Date 08 October 2016
Event ESMO 2016 Congress
Session Head and neck cancers
Topics Head and Neck Cancers
Presenter Marianne Ratcliffe
Citation Annals of Oncology (2016) 27 (6): 328-350. 10.1093/annonc/mdw376
Authors M.J. Ratcliffe1, A. Sharpe2, M. Rebelatto3, M. Scott1, C. Barker2, P. Scorer2, J. Walker2
  • 1Personalised Healthcare And Biomarkers, AstraZeneca, CB4 0WGT - Alderley Park, Macclesfield/GB
  • 2Personalised Healthcare And Biomarkers, AstraZeneca, Cambridge/GB
  • 3Translational Medicine, MedImmune, Gaithersburg/US



PD-1/PD-L1 directed antibodies are emerging as effective therapeutics in multiple oncology settings. In the SCCHN Checkmate 141 study, improved efficacy with nivolumab, a PD-1 targeted therapy, was observed in pts with tumour PD-L1 expression ≥1% vs pts with PD-L1 expression below this cut off.
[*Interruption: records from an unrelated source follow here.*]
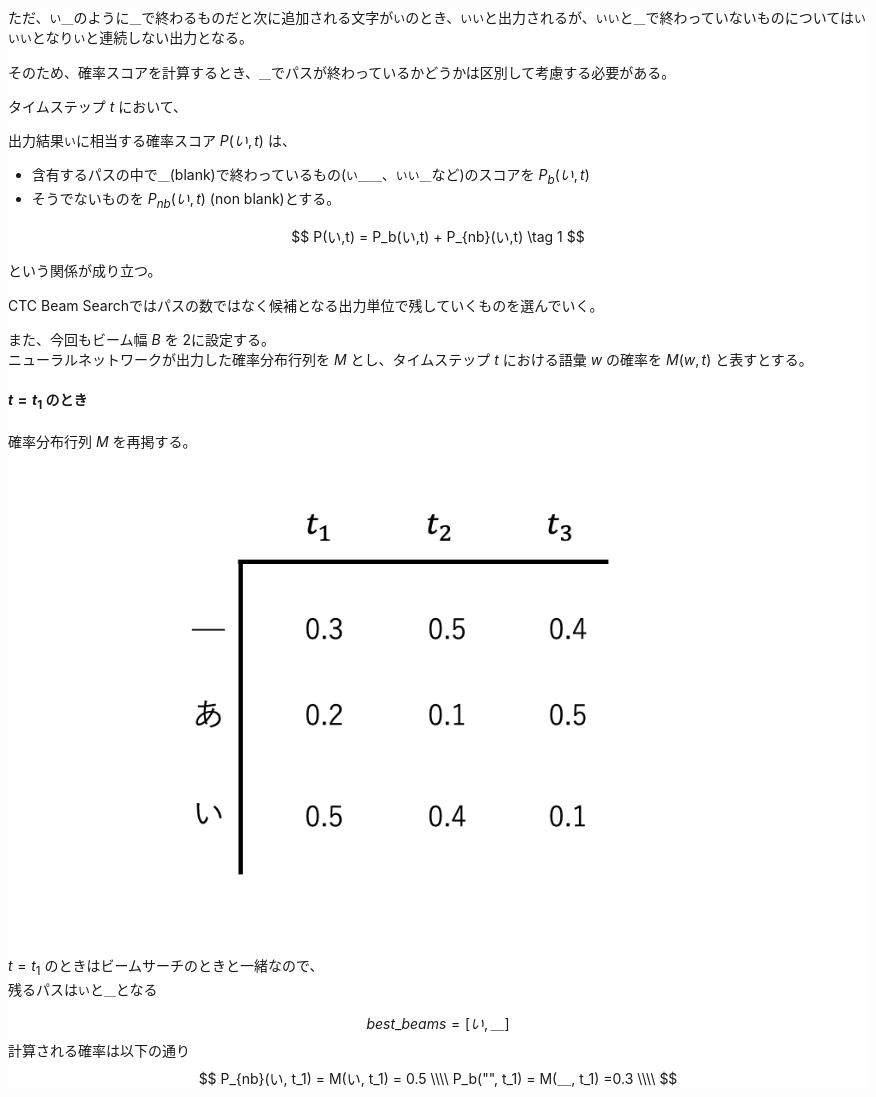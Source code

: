 
ただ、`い＿`のように`＿`で終わるものだと次に追加される文字が`い`のとき、`いい`と出力されるが、`いい`と`＿`で終わっていないものについては`いいい`となり`い`と連続しない出力となる。  


そのため、確率スコアを計算するとき、`＿`でパスが終わっているかどうかは区別して考慮する必要がある。  


タイムステップ $t$ において、  

出力結果`い`に相当する確率スコア $P(い,t)$ は、
- 含有するパスの中で`＿`(blank)で終わっているもの(`い＿＿`、`いい＿`など)のスコアを  $P_b(い,t)$  
- そうでないものを $P_{nb}(い,t)$ (non blank)とする。  

$$
P(い,t) = P_b(い,t) + P_{nb}(い,t) \tag 1  
$$

という関係が成り立つ。  

CTC Beam Searchではパスの数ではなく候補となる出力単位で残していくものを選んでいく。  

また、今回もビーム幅 $B$ を 2に設定する。  
ニューラルネットワークが出力した確率分布行列を $M$ とし、タイムステップ $t$ における語彙 $w$ の確率を $M(w,t)$ と表すとする。  
#### $t=t_1$ のとき  
確率分布行列 $M$ を再掲する。  
![figure_1.png](./figure_1.png)  

$t=t_1$ のときはビームサーチのときと一緒なので、  
残るパスは`い`と`＿`となる  

$$
best\_beams = [い,＿]    
$$
計算される確率は以下の通り  
$$
P_{nb}(い, t_1) = M(い, t_1) = 0.5 \\\\
P_b("", t_1) = M(＿, t_1) =0.3 \\\\
$$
Multiple diagnostic PD-L1 tests are available using different antibody clones, different staining protocols and different cut offs. A better understanding of the technical performance of these assays will allow appropriate interpretation of clinical outcomes with different drugs.


108 tumour biopsy samples from stage I–IV SCCHN pts, obtained from a commercial source and including HPV positive and HPV negative, were assessed using 3 PD-L1 diagnostic assays: the Ventana SP263 assay currently being used in durvalumab (anti-PD-L1) clinical trials, the Dako 28-8 and Dako 22C3 assays, commonly used in nivolumab (Opdivo®) and pembrolizumab (Keytruda®) trials, respectively. Assays were performed in an accredited laboratory, following the device protocol. Concordance between tumour membrane staining was assessed across a range of clinically relevant cut offs, including ≥1%, ≥10% and ≥25%. Lower 95% CI were calculated using the Clopper-Pearson method.
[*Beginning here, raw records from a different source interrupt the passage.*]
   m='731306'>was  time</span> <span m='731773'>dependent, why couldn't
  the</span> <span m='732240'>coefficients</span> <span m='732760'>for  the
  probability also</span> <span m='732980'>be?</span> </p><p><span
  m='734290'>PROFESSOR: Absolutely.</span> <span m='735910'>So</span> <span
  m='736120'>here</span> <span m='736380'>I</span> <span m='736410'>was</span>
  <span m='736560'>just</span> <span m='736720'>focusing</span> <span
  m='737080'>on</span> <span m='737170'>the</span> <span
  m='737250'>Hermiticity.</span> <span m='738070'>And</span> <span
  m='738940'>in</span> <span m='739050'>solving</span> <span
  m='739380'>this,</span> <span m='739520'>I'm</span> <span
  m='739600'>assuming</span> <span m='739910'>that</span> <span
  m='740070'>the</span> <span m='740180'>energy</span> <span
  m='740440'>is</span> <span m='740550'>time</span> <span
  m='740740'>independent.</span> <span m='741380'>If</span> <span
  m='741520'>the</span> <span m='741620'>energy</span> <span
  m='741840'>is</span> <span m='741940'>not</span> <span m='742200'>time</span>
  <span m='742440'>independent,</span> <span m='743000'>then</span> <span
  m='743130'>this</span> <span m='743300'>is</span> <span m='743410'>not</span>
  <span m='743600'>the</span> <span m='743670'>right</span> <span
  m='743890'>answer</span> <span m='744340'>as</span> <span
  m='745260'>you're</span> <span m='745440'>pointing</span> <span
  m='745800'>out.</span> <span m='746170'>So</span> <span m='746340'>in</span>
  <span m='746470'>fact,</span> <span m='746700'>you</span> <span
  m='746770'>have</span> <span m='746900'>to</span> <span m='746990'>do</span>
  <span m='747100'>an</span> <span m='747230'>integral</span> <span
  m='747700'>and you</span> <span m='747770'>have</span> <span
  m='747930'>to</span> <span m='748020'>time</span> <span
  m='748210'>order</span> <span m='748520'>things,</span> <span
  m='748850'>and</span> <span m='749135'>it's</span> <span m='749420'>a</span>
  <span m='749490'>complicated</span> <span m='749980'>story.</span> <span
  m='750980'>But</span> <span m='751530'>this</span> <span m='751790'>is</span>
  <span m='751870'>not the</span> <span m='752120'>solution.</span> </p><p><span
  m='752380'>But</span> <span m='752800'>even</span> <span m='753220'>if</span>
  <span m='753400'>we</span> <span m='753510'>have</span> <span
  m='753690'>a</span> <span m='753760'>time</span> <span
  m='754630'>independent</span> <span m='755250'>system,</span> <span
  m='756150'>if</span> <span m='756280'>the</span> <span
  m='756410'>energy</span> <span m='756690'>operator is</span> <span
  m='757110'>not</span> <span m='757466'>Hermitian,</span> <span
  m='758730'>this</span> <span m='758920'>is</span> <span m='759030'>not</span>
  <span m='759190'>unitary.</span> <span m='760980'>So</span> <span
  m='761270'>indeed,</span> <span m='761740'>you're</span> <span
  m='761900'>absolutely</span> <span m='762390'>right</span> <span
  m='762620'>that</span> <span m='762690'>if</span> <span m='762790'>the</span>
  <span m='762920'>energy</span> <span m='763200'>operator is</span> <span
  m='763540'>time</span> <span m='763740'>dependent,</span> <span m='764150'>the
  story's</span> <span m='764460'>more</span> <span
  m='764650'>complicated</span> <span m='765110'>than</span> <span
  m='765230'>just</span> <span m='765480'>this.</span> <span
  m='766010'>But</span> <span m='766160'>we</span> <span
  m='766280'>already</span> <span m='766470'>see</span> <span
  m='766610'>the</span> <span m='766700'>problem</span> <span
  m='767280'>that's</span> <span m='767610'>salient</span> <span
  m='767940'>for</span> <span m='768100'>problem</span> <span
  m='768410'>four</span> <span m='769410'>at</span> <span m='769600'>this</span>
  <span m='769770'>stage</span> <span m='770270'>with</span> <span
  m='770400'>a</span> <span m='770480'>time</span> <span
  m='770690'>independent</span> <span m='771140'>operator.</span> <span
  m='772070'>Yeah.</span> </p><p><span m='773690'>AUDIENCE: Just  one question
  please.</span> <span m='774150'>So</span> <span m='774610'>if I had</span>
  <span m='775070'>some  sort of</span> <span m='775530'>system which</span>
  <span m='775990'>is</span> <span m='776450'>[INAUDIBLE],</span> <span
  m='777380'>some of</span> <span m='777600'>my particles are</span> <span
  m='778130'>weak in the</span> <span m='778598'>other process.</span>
Data indicated strong association, with a Spearman correlation coefficient of ≥0.9 for each pairwise comparison. Overall percent agreement (OPA) of >90% was seen between the three assays across multiple clinically relevant cut points. Assessment of a further 392 samples is ongoing to complement the current data set with a larger dynamic range of PD-L1 expression.
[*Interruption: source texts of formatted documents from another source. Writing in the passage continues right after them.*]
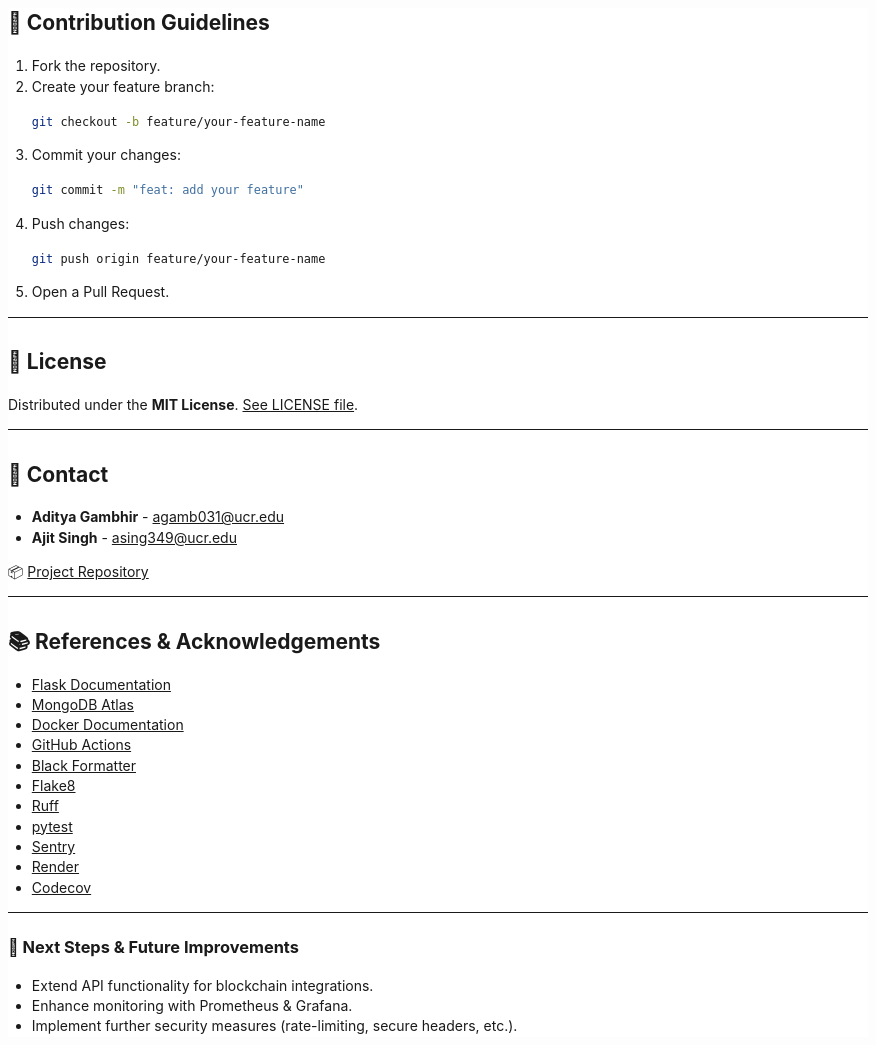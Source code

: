 ## 🧾 Contribution Guidelines

1. Fork the repository.
2. Create your feature branch:
    ```bash
    git checkout -b feature/your-feature-name
    ```
3. Commit your changes:
    ```bash
    git commit -m "feat: add your feature"
    ```
4. Push changes:
    ```bash
    git push origin feature/your-feature-name
    ```
5. Open a Pull Request.

---

## 📄 License

Distributed under the **MIT License**. [See LICENSE file](LICENSE).

---

## 📧 Contact

- **Aditya Gambhir** - [agamb031@ucr.edu](mailto:agamb031@ucr.edu)  
- **Ajit Singh** - [asing349@ucr.edu](mailto:asing349@ucr.edu)

📦 [Project Repository](https://github.com/Aditya-gam/ah-aihms-backend)

---

## 📚 References & Acknowledgements

- [Flask Documentation](https://flask.palletsprojects.com/)
- [MongoDB Atlas](https://www.mongodb.com/cloud/atlas)
- [Docker Documentation](https://docs.docker.com/)
- [GitHub Actions](https://docs.github.com/actions)
- [Black Formatter](https://black.readthedocs.io/)
- [Flake8](https://flake8.pycqa.org/)
- [Ruff](https://docs.astral.sh/ruff/)
- [pytest](https://docs.pytest.org/)
- [Sentry](https://docs.sentry.io/)
- [Render](https://render.com/docs)
- [Codecov](https://about.codecov.io/)

---

### 🎯 Next Steps & Future Improvements

- Extend API functionality for blockchain integrations.
- Enhance monitoring with Prometheus & Grafana.
- Implement further security measures (rate-limiting, secure headers, etc.).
Ventana SP263 vs Dako 28-8 Dako 22C3 vs Dako 28-8
Assay cut off OPA (%) Lower 95% CI OPA (%) Lower 95% CI
≥1% 91.7 85.9 96.3 91.7
≥10% 92.6 87.0 95.4 90.5
≥25% 94.4 89.3 97.2 93.0


This study indicates that the SCCHN patient population defined by Ventana SP263, Dako 28-8 and Dako 22C3 assays is similar where an identical cut point is used. The findings align with those of a similar study in NSCLC, and build optimism that it may be possible to compare studies using different PD-L1 tests and deliver harmonization of PD-L1 diagnostic testing.

Clinical trial identification


Legal entity responsible for the study

AstraZeneca PLC




M.J. Ratcliffe, A. Sharpe, M. Scott, C. Barker, P. Scorer, J. Walker: AstraZeneca employee and holds stocks/shares. M. Rebelatto: Employee of MedImmune LLC and hold stocks or shares in AstraZeneca.